Assignment: Filter the entries and keep only the lines where the string "Visual" appears.

Stored data entries:
Start of Block
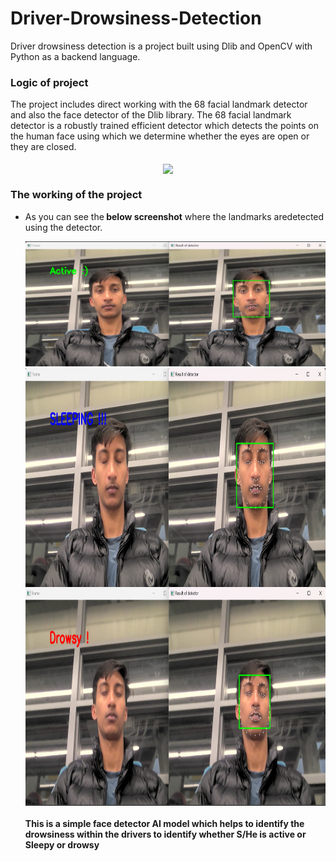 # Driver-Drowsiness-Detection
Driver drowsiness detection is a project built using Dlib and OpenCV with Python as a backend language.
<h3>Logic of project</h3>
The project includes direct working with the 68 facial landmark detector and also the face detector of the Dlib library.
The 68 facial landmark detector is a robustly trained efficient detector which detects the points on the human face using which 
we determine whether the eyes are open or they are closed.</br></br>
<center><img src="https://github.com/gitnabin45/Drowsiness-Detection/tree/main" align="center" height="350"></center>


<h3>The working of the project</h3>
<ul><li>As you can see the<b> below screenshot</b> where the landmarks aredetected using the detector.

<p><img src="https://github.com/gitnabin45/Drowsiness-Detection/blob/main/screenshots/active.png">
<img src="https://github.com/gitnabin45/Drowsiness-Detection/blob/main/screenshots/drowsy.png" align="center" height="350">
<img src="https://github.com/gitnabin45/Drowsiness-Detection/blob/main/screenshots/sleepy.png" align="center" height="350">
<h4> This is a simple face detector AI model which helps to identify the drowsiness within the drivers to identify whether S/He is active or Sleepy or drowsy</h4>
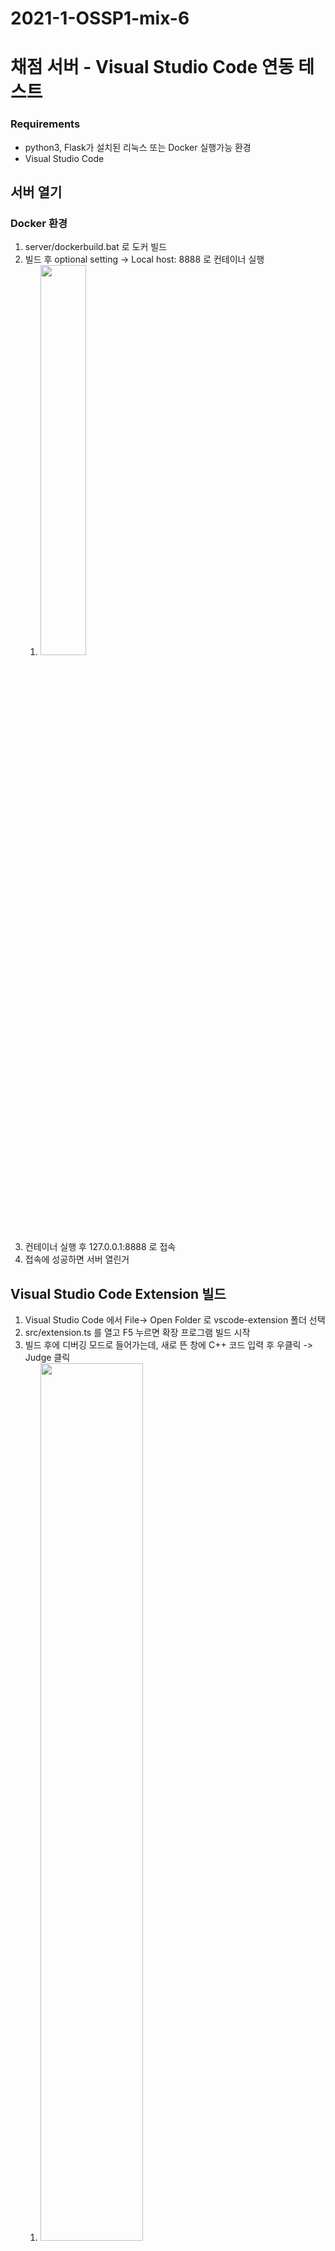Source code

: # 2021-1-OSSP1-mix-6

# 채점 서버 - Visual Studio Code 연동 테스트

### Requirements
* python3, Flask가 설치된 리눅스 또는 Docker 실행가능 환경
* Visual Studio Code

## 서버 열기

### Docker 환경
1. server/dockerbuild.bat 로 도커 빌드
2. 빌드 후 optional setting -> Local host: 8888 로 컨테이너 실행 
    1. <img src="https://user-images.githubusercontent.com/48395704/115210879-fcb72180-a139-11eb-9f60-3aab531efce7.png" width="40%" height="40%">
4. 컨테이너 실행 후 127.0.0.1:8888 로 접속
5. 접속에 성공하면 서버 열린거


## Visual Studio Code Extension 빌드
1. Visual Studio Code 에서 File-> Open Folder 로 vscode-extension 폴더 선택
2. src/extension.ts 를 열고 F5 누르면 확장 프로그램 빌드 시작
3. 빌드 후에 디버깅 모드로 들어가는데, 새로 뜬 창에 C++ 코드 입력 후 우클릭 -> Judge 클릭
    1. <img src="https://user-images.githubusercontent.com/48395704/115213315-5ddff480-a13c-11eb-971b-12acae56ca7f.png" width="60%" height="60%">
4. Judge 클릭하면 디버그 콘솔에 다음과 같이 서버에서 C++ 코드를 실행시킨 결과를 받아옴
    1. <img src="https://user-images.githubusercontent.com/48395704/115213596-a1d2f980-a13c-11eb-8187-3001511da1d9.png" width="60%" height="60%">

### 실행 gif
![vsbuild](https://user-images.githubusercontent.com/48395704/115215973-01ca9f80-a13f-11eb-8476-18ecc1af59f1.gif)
End of Block
Output below:
# 채점 서버 - Visual Studio Code 연동 테스트
* Visual Studio Code
## Visual Studio Code Extension 빌드
1. Visual Studio Code 에서 File-> Open Folder 로 vscode-extension 폴더 선택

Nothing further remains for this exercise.